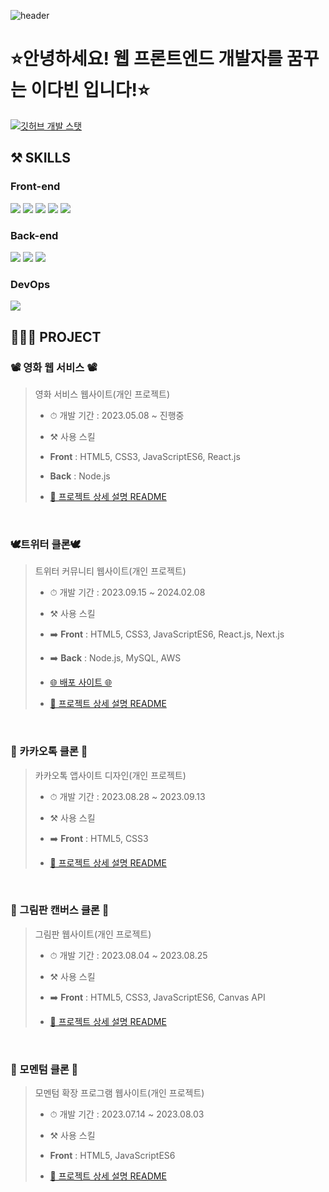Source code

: <!-- ---------- ---------- ---------- ---------- ---------- 메인 헤더 ---------- ---------- ---------- ---------- ---------- -->
![header](https://capsule-render.vercel.app/api?type=waving&color=gradient&weight=500&height=300&section=header&text=✨Hello,Everyone!!✨&fontSize=60)

# ⭐안녕하세요! 웹 프론트엔드 개발자를 꿈꾸는 이다빈 입니다!⭐
<!-- 깃허브 스탯 표기(순위 대신 깃허브 로고 표시) -->
[![깃허브 개발 스탯](https://github-readme-stats.vercel.app/api?username=Yeon-seong&count_private=true&show_icons=true&theme=ambient_gradient&weight=50&height=200&rank_icon=github)](https://github.com/anuraghazra/github-readme-stats)
<br>

## ⚒️ SKILLS
### Front-end
<img src="https://img.shields.io/badge/HTML5-E34F26?style=for-the-badge&logo=html5&logoColor=white"/> <img src="https://img.shields.io/badge/CSS3-1572B6?style=for-the-badge&logo=CSS3&logoColor=white"> <img src="https://img.shields.io/badge/JavaScript-F7DF1E?style=for-the-badge&logo=JavaScript&logoColor=white"/>
<img src="https://img.shields.io/badge/React-20232A?style=for-the-badge&logo=react&logoColor=61DAFB"/> <img src="https://img.shields.io/badge/Next.js-000?logo=nextdotjs&logoColor=fff&style=for-the-badge"/>
### Back-end
<img src="https://img.shields.io/badge/Node.js-43853D?style=for-the-badge&logo=node.js&logoColor=white"/> <img src="https://img.shields.io/badge/MySQL-005C84?style=for-the-badge&logo=mysql&logoColor=white"/> <img src="https://img.shields.io/badge/Amazon_AWS-FF9900?style=for-the-badge&logo=amazonaws&logoColor=white"/>
### DevOps
<img src="https://img.shields.io/badge/GitHub-100000?style=for-the-badge&logo=github&logoColor=white"/>


## 👩🏻‍💻 PROJECT
### 📽 영화 웹 서비스 📽
> 영화 서비스 웹사이트(개인 프로젝트)
> * <p>⏱ 개발 기간 : 2023.05.08 ~ 진행중</p>
> * <p>⚒️ 사용 스킬</p>
> * <p> <b>Front</b> : HTML5, CSS3, JavaScriptES6, React.js </p>
> *  <p> <b>Back</b> : Node.js </p>
> * <a href="https://github.com/Yeon-seong/react-movie-web"> <p>🔗 프로젝트 상세 설명 README</p> </a>
<br>

### 🕊트위터 클론🕊
> 트위터 커뮤니티 웹사이트(개인 프로젝트)
> * <p>⏱ 개발 기간 : 2023.09.15 ~ 2024.02.08</p>
> * <p>⚒️ 사용 스킬 </p>
> * <p> ➡️ <b>Front</b> : HTML5, CSS3, JavaScriptES6, React.js, Next.js </p>
> * <p> ➡️ <b>Back</b> : Node.js, MySQL, AWS </p>
> * <a href="http://nodebird.xyz/"> <p>🌐 배포 사이트 🌐</p> </a>
> * <a href="https://github.com/Yeon-seong/react-nodebird"> <p>🔗 프로젝트 상세 설명 README</p> </a>
<br>

### 💬 카카오톡 클론 💬
> 카카오톡 앱사이트 디자인(개인 프로젝트)
> * <p>⏱ 개발 기간 : 2023.08.28 ~ 2023.09.13</p>
> * <p>⚒️ 사용 스킬</p>
> * <p> ➡️ <b>Front</b> : HTML5, CSS3 </p>
> * <a href="https://github.com/Yeon-seong/FrontEnd_Project"> <p>🔗 프로젝트 상세 설명 README</p> </a>
<br>

### 🎨 그림판 캔버스 클론 🎨
> 그림판 웹사이트(개인 프로젝트)
> * <p>⏱ 개발 기간 : 2023.08.04 ~ 2023.08.25</p>
> * <p>⚒️ 사용 스킬</p>
> * <p> ➡️ <b>Front</b> : HTML5, CSS3, JavaScriptES6, Canvas API </p>
> * <a href="https://github.com/Yeon-seong/FrontEnd_Project"> <p>🔗 프로젝트 상세 설명 README</p> </a>
<br>

### 📒 모멘텀 클론 📒
> 모멘텀 확장 프로그램 웹사이트(개인 프로젝트)
> * <p>⏱ 개발 기간 : 2023.07.14 ~ 2023.08.03</p>
> * <p>⚒️ 사용 스킬</p>
> * <p> <b>Front</b> : HTML5, JavaScriptES6 </p>
> * <a href="https://github.com/Yeon-seong/FrontEnd_Project"> <p>🔗 프로젝트 상세 설명 README</p> </a>
<br>

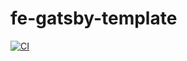# fe-gatsby-template

[![CI](https://github.com/veeso-dev/fe-react-template/workflows/CI/badge.svg)](https://github.com/veeso-dev/fe-react-template/actions)
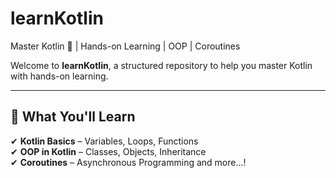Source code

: # learnKotlin
Master Kotlin 🚀 | Hands-on Learning | OOP | Coroutines   

Welcome to **learnKotlin**, a structured repository to help you master Kotlin with hands-on learning.  

---

## 📌 What You'll Learn  
✔ **Kotlin Basics** – Variables, Loops, Functions  
✔ **OOP in Kotlin** – Classes, Objects, Inheritance  
✔ **Coroutines** – Asynchronous Programming 
and more...!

-*-

**Activity**: Reproduce the data word for word, excluding its pictures.

**Output of the exercise**:
Source code

: <!-- ---------- ---------- ---------- ---------- ---------- 메인 헤더 ---------- ---------- ---------- ---------- ---------- -->
![header](https://capsule-render.vercel.app/api?type=waving&color=gradient&weight=500&height=300&section=header&text=✨Hello,Everyone!!✨&fontSize=60)

# ⭐안녕하세요! 웹 프론트엔드 개발자를 꿈꾸는 이다빈 입니다!⭐
<!-- 깃허브 스탯 표기(순위 대신 깃허브 로고 표시) -->
[![깃허브 개발 스탯](https://github-readme-stats.vercel.app/api?username=Yeon-seong&count_private=true&show_icons=true&theme=ambient_gradient&weight=50&height=200&rank_icon=github)](https://github.com/anuraghazra/github-readme-stats)
<br>

## ⚒️ SKILLS
### Front-end
<img src="https://img.shields.io/badge/HTML5-E34F26?style=for-the-badge&logo=html5&logoColor=white"/> <img src="https://img.shields.io/badge/CSS3-1572B6?style=for-the-badge&logo=CSS3&logoColor=white"> <img src="https://img.shields.io/badge/JavaScript-F7DF1E?style=for-the-badge&logo=JavaScript&logoColor=white"/>
<img src="https://img.shields.io/badge/React-20232A?style=for-the-badge&logo=react&logoColor=61DAFB"/> <img src="https://img.shields.io/badge/Next.js-000?logo=nextdotjs&logoColor=fff&style=for-the-badge"/>
### Back-end
<img src="https://img.shields.io/badge/Node.js-43853D?style=for-the-badge&logo=node.js&logoColor=white"/> <img src="https://img.shields.io/badge/MySQL-005C84?style=for-the-badge&logo=mysql&logoColor=white"/> <img src="https://img.shields.io/badge/Amazon_AWS-FF9900?style=for-the-badge&logo=amazonaws&logoColor=white"/>
### DevOps
<img src="https://img.shields.io/badge/GitHub-100000?style=for-the-badge&logo=github&logoColor=white"/>


## 👩🏻‍💻 PROJECT
### 📽 영화 웹 서비스 📽
> 영화 서비스 웹사이트(개인 프로젝트)
> * <p>⏱ 개발 기간 : 2023.05.08 ~ 진행중</p>
> * <p>⚒️ 사용 스킬</p>
> * <p> <b>Front</b> : HTML5, CSS3, JavaScriptES6, React.js </p>
> *  <p> <b>Back</b> : Node.js </p>
> * <a href="https://github.com/Yeon-seong/react-movie-web"> <p>🔗 프로젝트 상세 설명 README</p> </a>
<br>

### 🕊트위터 클론🕊
> 트위터 커뮤니티 웹사이트(개인 프로젝트)
> * <p>⏱ 개발 기간 : 2023.09.15 ~ 2024.02.08</p>
> * <p>⚒️ 사용 스킬 </p>
> * <p> ➡️ <b>Front</b> : HTML5, CSS3, JavaScriptES6, React.js, Next.js </p>
> * <p> ➡️ <b>Back</b> : Node.js, MySQL, AWS </p>
> * <a href="http://nodebird.xyz/"> <p>🌐 배포 사이트 🌐</p> </a>
> * <a href="https://github.com/Yeon-seong/react-nodebird"> <p>🔗 프로젝트 상세 설명 README</p> </a>
<br>

### 💬 카카오톡 클론 💬
> 카카오톡 앱사이트 디자인(개인 프로젝트)
> * <p>⏱ 개발 기간 : 2023.08.28 ~ 2023.09.13</p>
> * <p>⚒️ 사용 스킬</p>
> * <p> ➡️ <b>Front</b> : HTML5, CSS3 </p>
> * <a href="https://github.com/Yeon-seong/FrontEnd_Project"> <p>🔗 프로젝트 상세 설명 README</p> </a>
<br>

### 🎨 그림판 캔버스 클론 🎨
> 그림판 웹사이트(개인 프로젝트)
> * <p>⏱ 개발 기간 : 2023.08.04 ~ 2023.08.25</p>
> * <p>⚒️ 사용 스킬</p>
> * <p> ➡️ <b>Front</b> : HTML5, CSS3, JavaScriptES6, Canvas API </p>
> * <a href="https://github.com/Yeon-seong/FrontEnd_Project"> <p>🔗 프로젝트 상세 설명 README</p> </a>
<br>

### 📒 모멘텀 클론 📒
> 모멘텀 확장 프로그램 웹사이트(개인 프로젝트)
> * <p>⏱ 개발 기간 : 2023.07.14 ~ 2023.08.03</p>
> * <p>⚒️ 사용 스킬</p>
> * <p> <b>Front</b> : HTML5, JavaScriptES6 </p>
> * <a href="https://github.com/Yeon-seong/FrontEnd_Project"> <p>🔗 프로젝트 상세 설명 README</p> </a>
<br>

# fe-gatsby-template

[![CI](https://github.com/veeso-dev/fe-react-template/workflows/CI/badge.svg)](https://github.com/veeso-dev/fe-react-template/actions)
Source code

: # learnKotlin
Master Kotlin 🚀 | Hands-on Learning | OOP | Coroutines   

Welcome to **learnKotlin**, a structured repository to help you master Kotlin with hands-on learning.  

---

## 📌 What You'll Learn  
✔ **Kotlin Basics** – Variables, Loops, Functions  
✔ **OOP in Kotlin** – Classes, Objects, Inheritance  
✔ **Coroutines** – Asynchronous Programming 
and more...!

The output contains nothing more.